Instructions to follow >>
Please write out all the data that follows exactly, without the pictures.

*** Block opens ***

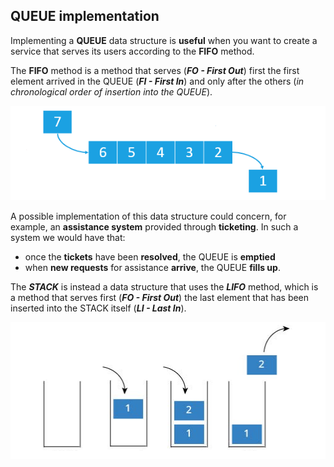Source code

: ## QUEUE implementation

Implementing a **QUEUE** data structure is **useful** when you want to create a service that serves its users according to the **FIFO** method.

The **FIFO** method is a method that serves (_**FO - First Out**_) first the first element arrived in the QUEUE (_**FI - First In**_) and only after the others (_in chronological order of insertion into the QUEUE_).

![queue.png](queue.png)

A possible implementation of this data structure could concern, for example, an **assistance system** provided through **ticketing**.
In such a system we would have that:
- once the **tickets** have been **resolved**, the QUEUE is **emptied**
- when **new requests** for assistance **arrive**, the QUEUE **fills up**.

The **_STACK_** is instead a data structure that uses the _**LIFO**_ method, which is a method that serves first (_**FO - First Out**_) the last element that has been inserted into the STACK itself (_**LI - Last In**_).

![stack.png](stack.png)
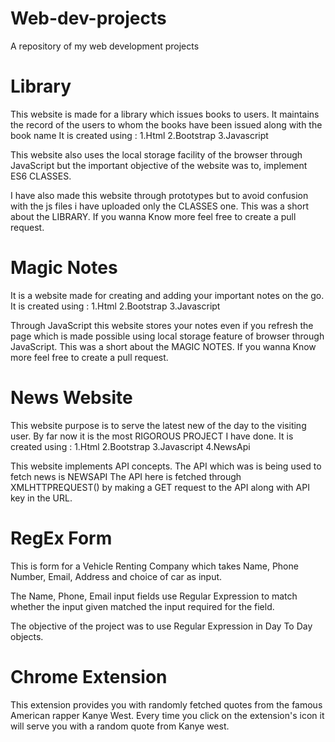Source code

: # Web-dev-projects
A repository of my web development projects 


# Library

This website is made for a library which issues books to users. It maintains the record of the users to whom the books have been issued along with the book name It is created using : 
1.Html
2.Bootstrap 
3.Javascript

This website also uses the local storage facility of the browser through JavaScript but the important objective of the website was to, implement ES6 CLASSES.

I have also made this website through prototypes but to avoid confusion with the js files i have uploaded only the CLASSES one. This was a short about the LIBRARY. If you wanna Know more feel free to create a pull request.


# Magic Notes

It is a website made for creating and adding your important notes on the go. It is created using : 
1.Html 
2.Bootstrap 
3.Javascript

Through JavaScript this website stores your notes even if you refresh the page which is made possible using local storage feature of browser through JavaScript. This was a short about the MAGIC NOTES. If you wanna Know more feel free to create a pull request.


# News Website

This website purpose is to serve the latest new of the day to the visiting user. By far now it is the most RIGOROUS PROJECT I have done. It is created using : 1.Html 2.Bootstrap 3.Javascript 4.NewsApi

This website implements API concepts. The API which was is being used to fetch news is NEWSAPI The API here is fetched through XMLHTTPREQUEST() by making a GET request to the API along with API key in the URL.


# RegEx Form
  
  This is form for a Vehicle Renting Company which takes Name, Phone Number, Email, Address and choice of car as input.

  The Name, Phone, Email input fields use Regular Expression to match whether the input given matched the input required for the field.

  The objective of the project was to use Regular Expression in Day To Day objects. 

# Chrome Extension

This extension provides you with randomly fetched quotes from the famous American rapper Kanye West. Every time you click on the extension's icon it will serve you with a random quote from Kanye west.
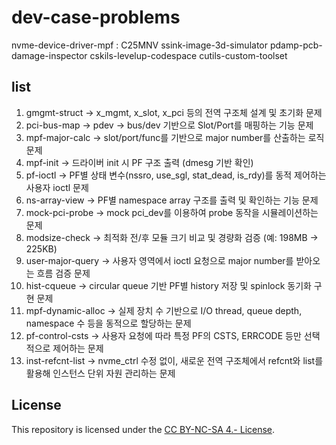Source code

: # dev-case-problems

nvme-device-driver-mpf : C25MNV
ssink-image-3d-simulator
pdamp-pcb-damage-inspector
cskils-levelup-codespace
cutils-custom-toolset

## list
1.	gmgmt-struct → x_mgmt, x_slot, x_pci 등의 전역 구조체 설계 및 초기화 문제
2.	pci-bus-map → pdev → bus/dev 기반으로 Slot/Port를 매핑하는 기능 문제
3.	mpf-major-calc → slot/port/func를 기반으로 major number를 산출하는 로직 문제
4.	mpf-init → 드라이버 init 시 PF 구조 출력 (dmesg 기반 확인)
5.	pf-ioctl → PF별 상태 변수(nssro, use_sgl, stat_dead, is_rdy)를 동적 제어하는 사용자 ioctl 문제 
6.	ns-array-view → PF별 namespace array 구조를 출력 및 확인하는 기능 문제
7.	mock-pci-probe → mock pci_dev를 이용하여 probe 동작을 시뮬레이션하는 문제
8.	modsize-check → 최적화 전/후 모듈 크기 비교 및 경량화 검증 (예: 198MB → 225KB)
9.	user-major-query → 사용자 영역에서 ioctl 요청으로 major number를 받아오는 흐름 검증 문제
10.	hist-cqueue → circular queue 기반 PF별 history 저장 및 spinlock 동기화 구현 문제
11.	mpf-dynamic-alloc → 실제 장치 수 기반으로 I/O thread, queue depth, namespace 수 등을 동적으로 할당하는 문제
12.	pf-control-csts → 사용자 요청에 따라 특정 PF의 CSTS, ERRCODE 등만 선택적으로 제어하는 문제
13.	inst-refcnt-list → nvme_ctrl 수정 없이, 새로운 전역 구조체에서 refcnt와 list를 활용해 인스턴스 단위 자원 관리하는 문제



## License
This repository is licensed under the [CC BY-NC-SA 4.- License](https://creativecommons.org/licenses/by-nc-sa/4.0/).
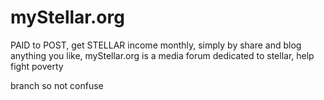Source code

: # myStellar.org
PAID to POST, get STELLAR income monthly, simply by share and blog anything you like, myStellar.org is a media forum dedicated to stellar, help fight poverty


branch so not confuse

*** Block closes ***

Result of the exercise >>
Source code

: ## QUEUE implementation

Implementing a **QUEUE** data structure is **useful** when you want to create a service that serves its users according to the **FIFO** method.

The **FIFO** method is a method that serves (_**FO - First Out**_) first the first element arrived in the QUEUE (_**FI - First In**_) and only after the others (_in chronological order of insertion into the QUEUE_).

![queue.png](queue.png)

A possible implementation of this data structure could concern, for example, an **assistance system** provided through **ticketing**.
In such a system we would have that:
- once the **tickets** have been **resolved**, the QUEUE is **emptied**
- when **new requests** for assistance **arrive**, the QUEUE **fills up**.

The **_STACK_** is instead a data structure that uses the _**LIFO**_ method, which is a method that serves first (_**FO - First Out**_) the last element that has been inserted into the STACK itself (_**LI - Last In**_).

![stack.png](stack.png)
Source code

: # Web-dev-projects
A repository of my web development projects 


# Library

This website is made for a library which issues books to users. It maintains the record of the users to whom the books have been issued along with the book name It is created using : 
1.Html
2.Bootstrap 
3.Javascript

This website also uses the local storage facility of the browser through JavaScript but the important objective of the website was to, implement ES6 CLASSES.

I have also made this website through prototypes but to avoid confusion with the js files i have uploaded only the CLASSES one. This was a short about the LIBRARY. If you wanna Know more feel free to create a pull request.


# Magic Notes

It is a website made for creating and adding your important notes on the go. It is created using : 
1.Html 
2.Bootstrap 
3.Javascript

Through JavaScript this website stores your notes even if you refresh the page which is made possible using local storage feature of browser through JavaScript. This was a short about the MAGIC NOTES. If you wanna Know more feel free to create a pull request.


# News Website

This website purpose is to serve the latest new of the day to the visiting user. By far now it is the most RIGOROUS PROJECT I have done. It is created using : 1.Html 2.Bootstrap 3.Javascript 4.NewsApi

This website implements API concepts. The API which was is being used to fetch news is NEWSAPI The API here is fetched through XMLHTTPREQUEST() by making a GET request to the API along with API key in the URL.


# RegEx Form
  
  This is form for a Vehicle Renting Company which takes Name, Phone Number, Email, Address and choice of car as input.

  The Name, Phone, Email input fields use Regular Expression to match whether the input given matched the input required for the field.

  The objective of the project was to use Regular Expression in Day To Day objects. 

# Chrome Extension

This extension provides you with randomly fetched quotes from the famous American rapper Kanye West. Every time you click on the extension's icon it will serve you with a random quote from Kanye west.
Source code

: # dev-case-problems

nvme-device-driver-mpf : C25MNV
ssink-image-3d-simulator
pdamp-pcb-damage-inspector
cskils-levelup-codespace
cutils-custom-toolset

## list
1.	gmgmt-struct → x_mgmt, x_slot, x_pci 등의 전역 구조체 설계 및 초기화 문제
2.	pci-bus-map → pdev → bus/dev 기반으로 Slot/Port를 매핑하는 기능 문제
3.	mpf-major-calc → slot/port/func를 기반으로 major number를 산출하는 로직 문제
4.	mpf-init → 드라이버 init 시 PF 구조 출력 (dmesg 기반 확인)
5.	pf-ioctl → PF별 상태 변수(nssro, use_sgl, stat_dead, is_rdy)를 동적 제어하는 사용자 ioctl 문제 
6.	ns-array-view → PF별 namespace array 구조를 출력 및 확인하는 기능 문제
7.	mock-pci-probe → mock pci_dev를 이용하여 probe 동작을 시뮬레이션하는 문제
8.	modsize-check → 최적화 전/후 모듈 크기 비교 및 경량화 검증 (예: 198MB → 225KB)
9.	user-major-query → 사용자 영역에서 ioctl 요청으로 major number를 받아오는 흐름 검증 문제
10.	hist-cqueue → circular queue 기반 PF별 history 저장 및 spinlock 동기화 구현 문제
11.	mpf-dynamic-alloc → 실제 장치 수 기반으로 I/O thread, queue depth, namespace 수 등을 동적으로 할당하는 문제
12.	pf-control-csts → 사용자 요청에 따라 특정 PF의 CSTS, ERRCODE 등만 선택적으로 제어하는 문제
13.	inst-refcnt-list → nvme_ctrl 수정 없이, 새로운 전역 구조체에서 refcnt와 list를 활용해 인스턴스 단위 자원 관리하는 문제



## License
This repository is licensed under the [CC BY-NC-SA 4.- License](https://creativecommons.org/licenses/by-nc-sa/4.0/).
Source code

: # myStellar.org
PAID to POST, get STELLAR income monthly, simply by share and blog anything you like, myStellar.org is a media forum dedicated to stellar, help fight poverty


branch so not confuse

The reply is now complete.